- Born: Melinda Dee Jones June 17, 1975 Silsbee, Texas, U.S.
- Died: June 4, 2005 (aged 29) Houston, Texas, U.S.
- Resting place: Woodlawn Garden of Memories Cemetery
- Other name: Melinda Dee Taylor
- Occupations: Adult model; pornographic actress;
- Height: 5 ft 6 in (1.68 m)
- Spouse: Michael Taylor
- Children: 3

= Chloe Jones =

American actress

Chloe Jones (née Melinda Dee Jones; June 17, 1975 – June 4, 2005) was an American pornographic actress.

==Early life and career==
Melinda Mangoodoo Jones was born and grew up in Silsbee, Texas. After graduating from Silspee High School in 1994, she arrived in California with $400 in her pocket to start her acting career. She appeared in Baywatch, Comedy shows, a movie with Anna Nicole Smith, a Marilyn Monroe movie, and more. She later became a Playboy model and appeared in Vanity Fair, Hustler, and Swank. Jones was the Penthouse magazine Pet of the Month in April 1998, and she reluctantly crossed over into adult movies in 2001. Jones signed an exclusive contract with adult film company New Sensations, followed by another contract with Vivid Entertainment in February 2003. Both associations were brief (her contract with Vivid lasted five months). She retired from the adult industry in 2004. After her retirement on camera in 2004, she continued to earn a living as an escort online and still received money from her website. Jones performed in around 18 films during this time. and, in March 2005, Jones appeared in a story in the National Enquirer claiming that Charlie Sheen was among her suitors in February, 2005. Sheen's agent disputed the claim, stating that Sheen had not seen Jones since 1996.

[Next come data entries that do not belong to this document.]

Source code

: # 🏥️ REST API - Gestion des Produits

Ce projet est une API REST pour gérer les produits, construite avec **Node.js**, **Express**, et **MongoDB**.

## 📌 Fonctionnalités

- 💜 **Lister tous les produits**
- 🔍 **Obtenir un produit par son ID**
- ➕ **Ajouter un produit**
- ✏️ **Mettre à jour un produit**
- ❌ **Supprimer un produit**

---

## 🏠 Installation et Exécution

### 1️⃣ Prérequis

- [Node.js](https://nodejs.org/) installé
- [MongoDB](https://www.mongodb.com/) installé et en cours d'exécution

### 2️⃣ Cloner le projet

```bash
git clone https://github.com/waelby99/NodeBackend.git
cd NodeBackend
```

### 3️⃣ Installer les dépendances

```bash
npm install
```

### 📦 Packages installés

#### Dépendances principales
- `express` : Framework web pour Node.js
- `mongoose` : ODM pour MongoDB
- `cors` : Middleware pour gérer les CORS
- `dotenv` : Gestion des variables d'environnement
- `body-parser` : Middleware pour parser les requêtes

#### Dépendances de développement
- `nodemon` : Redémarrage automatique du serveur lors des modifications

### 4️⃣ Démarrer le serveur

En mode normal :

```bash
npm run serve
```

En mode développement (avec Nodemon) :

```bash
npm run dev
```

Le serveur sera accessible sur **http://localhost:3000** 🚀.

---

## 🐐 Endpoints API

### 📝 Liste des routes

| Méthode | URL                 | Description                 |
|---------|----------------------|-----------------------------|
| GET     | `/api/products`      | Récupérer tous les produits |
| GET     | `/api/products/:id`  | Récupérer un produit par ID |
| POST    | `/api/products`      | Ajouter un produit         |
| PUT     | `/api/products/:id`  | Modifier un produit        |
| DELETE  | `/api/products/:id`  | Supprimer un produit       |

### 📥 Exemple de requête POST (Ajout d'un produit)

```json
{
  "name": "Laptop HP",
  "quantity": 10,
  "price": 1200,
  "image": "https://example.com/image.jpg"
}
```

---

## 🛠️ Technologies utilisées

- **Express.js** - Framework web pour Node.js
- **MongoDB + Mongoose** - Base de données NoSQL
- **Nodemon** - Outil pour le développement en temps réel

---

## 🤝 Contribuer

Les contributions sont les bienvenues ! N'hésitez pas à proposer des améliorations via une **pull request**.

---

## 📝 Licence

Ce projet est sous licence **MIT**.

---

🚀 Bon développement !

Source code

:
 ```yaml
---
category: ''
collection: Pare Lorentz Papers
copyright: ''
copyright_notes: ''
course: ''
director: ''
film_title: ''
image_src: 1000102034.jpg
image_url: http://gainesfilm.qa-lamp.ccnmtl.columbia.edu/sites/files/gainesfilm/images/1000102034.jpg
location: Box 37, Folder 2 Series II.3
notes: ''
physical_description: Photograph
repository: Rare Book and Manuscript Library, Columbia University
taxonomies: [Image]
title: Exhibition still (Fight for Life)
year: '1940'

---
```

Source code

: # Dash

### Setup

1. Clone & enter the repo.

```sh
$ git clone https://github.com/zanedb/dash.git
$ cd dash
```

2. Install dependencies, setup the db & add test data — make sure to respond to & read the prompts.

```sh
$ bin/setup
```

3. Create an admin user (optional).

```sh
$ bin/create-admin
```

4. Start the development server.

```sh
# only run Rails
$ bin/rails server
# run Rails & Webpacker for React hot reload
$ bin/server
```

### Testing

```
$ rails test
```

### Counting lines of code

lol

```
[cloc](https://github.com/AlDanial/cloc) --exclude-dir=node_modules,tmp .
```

She appeared twice on The Howard Stern Show in 2003.

==Death==
Jones had been in and out of the hospital for 3 years prior to her death from drug overdoses and complications due to her faulty liver. Since March 2005 her health had deteriorated. Jones died in her sleep at home on June 4, 2005, at around 4:00 am, two weeks shy of her 30th birthday. Her early death has been reported as due to liver failure caused by alcohol and prescription drug abuse. Jones had been on the list for a liver transplant, however people close to her say that she did not take it seriously and continued to drink, eat poorly and continued misusing medications. Jones was survived by her husband, her then 9 year old daughter, her then 8 year old twin sons, her mother Donna and her older sisters Michelle and Melanie. She was buried six days after her death at Woodlawn Garden of Memories Cemetery in Houston, Texas.